(Source records)
● ● ● ● ●

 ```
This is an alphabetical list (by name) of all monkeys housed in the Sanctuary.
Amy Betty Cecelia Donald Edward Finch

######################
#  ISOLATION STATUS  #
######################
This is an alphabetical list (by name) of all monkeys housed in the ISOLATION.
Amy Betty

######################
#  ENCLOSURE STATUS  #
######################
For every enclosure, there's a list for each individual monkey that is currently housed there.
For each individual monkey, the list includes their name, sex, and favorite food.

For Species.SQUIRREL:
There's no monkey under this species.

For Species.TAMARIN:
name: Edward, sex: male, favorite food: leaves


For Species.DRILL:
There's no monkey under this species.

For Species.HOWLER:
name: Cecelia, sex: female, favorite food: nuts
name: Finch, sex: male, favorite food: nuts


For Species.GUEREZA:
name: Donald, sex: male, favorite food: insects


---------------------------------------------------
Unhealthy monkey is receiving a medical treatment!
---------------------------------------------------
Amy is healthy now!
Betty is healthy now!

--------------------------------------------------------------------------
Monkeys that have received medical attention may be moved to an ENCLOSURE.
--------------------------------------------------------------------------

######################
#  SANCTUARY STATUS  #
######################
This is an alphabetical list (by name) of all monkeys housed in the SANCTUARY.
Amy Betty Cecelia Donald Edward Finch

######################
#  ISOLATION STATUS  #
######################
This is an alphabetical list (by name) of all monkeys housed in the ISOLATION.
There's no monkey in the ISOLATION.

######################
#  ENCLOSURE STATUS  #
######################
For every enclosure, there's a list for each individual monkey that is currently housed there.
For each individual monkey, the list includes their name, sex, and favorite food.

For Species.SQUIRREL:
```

● ● ● ● ●

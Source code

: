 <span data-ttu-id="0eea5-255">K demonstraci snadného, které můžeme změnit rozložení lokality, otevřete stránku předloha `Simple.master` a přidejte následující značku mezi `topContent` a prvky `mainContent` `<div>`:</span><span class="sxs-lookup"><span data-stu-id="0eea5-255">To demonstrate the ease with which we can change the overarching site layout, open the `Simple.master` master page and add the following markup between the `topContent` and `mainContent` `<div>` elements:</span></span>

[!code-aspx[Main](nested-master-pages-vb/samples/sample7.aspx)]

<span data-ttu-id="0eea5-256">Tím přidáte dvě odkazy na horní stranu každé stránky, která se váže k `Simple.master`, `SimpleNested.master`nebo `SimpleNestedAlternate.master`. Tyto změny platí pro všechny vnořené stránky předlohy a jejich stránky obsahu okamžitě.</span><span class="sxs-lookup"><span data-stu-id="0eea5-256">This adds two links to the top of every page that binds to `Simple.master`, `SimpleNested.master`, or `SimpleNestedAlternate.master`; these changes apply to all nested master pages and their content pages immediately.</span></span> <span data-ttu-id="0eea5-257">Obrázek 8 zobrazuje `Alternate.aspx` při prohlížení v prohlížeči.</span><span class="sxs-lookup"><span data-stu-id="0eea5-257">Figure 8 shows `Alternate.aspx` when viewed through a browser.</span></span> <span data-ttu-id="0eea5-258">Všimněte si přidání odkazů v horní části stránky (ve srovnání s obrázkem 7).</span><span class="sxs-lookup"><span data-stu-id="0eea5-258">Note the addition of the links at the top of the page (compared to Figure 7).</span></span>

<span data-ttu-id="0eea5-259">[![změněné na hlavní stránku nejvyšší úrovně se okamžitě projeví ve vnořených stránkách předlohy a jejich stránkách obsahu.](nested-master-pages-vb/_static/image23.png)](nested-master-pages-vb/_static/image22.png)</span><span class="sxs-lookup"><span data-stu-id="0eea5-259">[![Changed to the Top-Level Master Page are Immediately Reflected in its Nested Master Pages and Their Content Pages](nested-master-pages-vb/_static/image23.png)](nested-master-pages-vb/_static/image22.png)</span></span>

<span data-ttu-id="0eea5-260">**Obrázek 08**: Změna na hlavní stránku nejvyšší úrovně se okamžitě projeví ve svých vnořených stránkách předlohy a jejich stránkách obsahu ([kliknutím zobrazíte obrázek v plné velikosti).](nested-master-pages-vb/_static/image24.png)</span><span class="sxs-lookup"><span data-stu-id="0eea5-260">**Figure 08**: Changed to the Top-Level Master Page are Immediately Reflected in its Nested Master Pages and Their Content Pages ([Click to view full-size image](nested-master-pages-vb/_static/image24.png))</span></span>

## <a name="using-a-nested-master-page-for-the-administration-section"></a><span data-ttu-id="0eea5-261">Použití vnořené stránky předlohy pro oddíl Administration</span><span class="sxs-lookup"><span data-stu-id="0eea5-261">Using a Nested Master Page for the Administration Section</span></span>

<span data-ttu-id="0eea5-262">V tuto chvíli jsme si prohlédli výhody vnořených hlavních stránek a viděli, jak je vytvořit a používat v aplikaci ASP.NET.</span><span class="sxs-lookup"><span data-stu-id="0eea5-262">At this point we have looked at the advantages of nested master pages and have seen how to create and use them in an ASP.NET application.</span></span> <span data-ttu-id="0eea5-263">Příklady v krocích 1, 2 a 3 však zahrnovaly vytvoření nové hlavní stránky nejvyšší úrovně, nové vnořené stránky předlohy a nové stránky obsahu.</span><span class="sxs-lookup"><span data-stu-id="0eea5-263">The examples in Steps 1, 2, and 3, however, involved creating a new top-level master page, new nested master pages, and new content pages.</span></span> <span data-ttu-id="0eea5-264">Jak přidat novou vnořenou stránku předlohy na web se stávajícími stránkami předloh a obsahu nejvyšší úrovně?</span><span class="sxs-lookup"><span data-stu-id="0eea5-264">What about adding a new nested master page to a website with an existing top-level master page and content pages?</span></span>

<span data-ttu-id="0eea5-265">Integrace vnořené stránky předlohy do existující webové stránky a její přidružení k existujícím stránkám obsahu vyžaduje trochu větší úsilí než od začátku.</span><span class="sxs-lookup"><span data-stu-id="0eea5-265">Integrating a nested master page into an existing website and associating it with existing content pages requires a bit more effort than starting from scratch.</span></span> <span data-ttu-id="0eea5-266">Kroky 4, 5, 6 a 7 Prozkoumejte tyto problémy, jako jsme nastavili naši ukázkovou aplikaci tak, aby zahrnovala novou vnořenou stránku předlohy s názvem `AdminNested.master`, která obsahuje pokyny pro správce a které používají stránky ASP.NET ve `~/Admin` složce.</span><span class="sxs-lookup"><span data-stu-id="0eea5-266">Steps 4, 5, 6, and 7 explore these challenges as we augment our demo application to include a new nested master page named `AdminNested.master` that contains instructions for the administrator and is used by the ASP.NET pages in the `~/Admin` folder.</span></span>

● ● ● ● ●

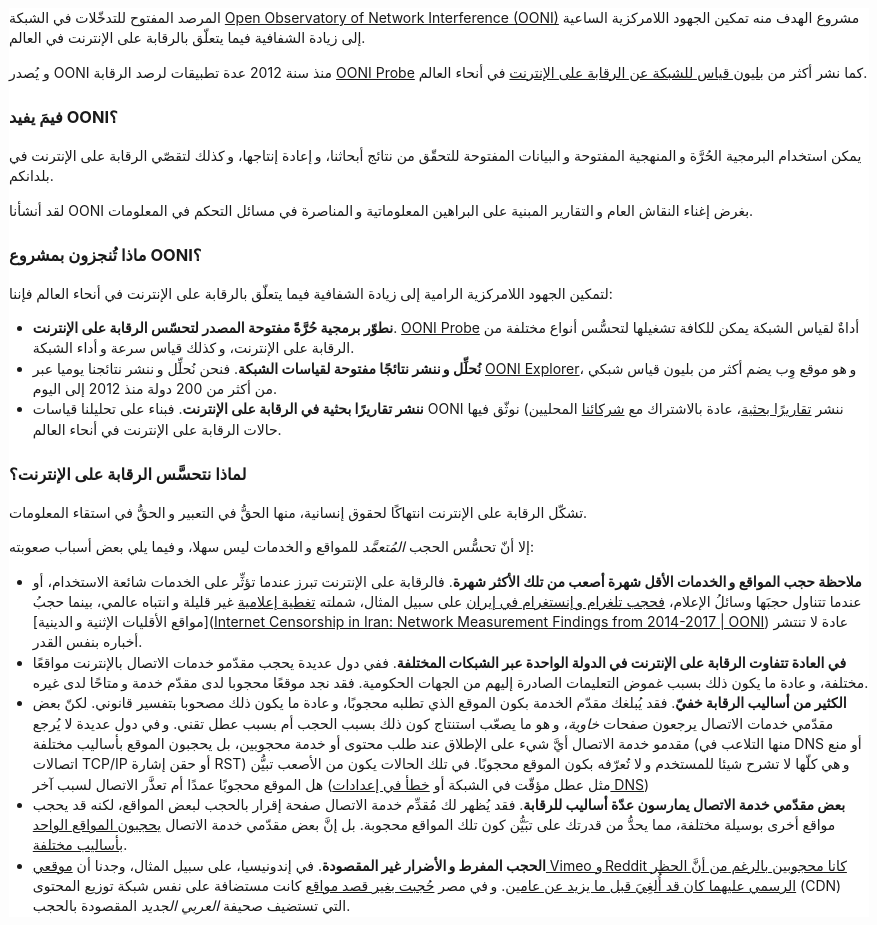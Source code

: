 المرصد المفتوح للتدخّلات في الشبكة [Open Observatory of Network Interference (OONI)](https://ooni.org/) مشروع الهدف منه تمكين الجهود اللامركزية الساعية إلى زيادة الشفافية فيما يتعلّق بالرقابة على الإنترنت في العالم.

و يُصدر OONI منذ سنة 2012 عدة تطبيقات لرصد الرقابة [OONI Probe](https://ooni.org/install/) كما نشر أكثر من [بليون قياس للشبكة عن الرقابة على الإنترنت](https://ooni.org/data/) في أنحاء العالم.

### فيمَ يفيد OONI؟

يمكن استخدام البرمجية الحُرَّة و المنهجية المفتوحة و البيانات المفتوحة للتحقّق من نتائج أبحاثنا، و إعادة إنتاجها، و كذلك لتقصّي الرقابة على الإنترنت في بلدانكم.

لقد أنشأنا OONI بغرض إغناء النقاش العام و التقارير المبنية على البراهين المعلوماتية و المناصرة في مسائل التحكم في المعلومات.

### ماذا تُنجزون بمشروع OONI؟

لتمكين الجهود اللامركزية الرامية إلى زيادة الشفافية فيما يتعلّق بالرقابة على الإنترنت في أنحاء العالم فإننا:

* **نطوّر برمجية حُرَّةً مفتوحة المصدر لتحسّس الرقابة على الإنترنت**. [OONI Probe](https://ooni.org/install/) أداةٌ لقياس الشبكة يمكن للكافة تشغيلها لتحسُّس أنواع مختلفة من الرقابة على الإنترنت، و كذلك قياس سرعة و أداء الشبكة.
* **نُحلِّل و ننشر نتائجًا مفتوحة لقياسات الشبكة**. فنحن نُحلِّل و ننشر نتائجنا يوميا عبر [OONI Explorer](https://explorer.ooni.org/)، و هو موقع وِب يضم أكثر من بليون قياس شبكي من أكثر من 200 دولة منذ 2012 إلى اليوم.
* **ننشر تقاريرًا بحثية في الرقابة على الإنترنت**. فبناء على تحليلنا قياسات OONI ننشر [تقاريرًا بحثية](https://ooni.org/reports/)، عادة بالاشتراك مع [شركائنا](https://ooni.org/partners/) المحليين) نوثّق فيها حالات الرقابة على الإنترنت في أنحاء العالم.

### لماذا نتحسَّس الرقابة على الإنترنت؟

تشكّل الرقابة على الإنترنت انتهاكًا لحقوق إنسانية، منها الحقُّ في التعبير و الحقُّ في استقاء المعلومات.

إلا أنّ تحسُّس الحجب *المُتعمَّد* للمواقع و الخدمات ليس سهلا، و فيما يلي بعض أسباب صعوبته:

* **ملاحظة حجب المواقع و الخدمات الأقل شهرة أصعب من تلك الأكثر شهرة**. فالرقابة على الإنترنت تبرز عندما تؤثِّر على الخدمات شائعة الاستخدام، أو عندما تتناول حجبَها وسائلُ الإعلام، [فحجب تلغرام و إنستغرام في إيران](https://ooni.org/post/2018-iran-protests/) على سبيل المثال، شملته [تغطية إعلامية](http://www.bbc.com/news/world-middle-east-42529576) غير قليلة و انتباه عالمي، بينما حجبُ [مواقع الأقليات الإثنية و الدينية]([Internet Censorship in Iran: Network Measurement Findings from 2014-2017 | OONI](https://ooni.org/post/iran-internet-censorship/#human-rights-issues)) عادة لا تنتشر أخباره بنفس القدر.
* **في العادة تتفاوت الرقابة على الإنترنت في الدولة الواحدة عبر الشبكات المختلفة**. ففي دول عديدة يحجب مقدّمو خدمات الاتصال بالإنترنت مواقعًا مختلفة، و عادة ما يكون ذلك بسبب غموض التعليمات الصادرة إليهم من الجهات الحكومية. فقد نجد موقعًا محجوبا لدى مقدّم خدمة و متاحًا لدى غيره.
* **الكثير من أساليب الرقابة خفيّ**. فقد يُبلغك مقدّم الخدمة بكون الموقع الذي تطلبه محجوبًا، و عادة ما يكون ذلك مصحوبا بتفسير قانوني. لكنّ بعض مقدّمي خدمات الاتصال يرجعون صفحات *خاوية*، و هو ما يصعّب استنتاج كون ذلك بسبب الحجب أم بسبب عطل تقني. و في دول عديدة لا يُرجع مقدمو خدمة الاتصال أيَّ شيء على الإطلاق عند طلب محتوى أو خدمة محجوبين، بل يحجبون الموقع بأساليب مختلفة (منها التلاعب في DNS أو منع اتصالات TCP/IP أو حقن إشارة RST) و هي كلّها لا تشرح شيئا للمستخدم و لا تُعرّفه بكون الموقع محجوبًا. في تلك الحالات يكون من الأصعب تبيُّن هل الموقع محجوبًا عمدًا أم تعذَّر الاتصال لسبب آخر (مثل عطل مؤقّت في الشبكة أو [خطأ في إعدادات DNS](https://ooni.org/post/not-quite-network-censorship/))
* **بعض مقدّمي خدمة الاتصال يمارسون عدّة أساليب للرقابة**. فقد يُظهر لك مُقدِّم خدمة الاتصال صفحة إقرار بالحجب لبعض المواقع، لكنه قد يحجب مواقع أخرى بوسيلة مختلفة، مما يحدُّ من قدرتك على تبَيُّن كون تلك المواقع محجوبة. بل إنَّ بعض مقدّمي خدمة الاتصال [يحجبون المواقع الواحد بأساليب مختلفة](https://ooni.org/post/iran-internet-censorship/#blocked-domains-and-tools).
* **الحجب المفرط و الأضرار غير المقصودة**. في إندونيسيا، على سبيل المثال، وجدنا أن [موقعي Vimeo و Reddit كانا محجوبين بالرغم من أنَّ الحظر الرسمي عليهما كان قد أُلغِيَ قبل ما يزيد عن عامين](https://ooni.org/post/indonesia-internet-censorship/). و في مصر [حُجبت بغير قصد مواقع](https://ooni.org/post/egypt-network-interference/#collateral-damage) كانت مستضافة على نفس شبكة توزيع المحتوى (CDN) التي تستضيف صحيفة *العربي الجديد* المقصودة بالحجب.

● ● ● ● ●

**REQUIRED WORK:** Please write out, exactly as they appear above, only the lines in the stretch from the line with "لقد أنشأنا OONI" through the line with "سرعة و أداء الشبكة.".

**RESULT FOR THIS EXERCISE:**
لقد أنشأنا OONI بغرض إغناء النقاش العام و التقارير المبنية على البراهين المعلوماتية و المناصرة في مسائل التحكم في المعلومات.

### ماذا تُنجزون بمشروع OONI؟

لتمكين الجهود اللامركزية الرامية إلى زيادة الشفافية فيما يتعلّق بالرقابة على الإنترنت في أنحاء العالم فإننا:

* **نطوّر برمجية حُرَّةً مفتوحة المصدر لتحسّس الرقابة على الإنترنت**. [OONI Probe](https://ooni.org/install/) أداةٌ لقياس الشبكة يمكن للكافة تشغيلها لتحسُّس أنواع مختلفة من الرقابة على الإنترنت، و كذلك قياس سرعة و أداء الشبكة.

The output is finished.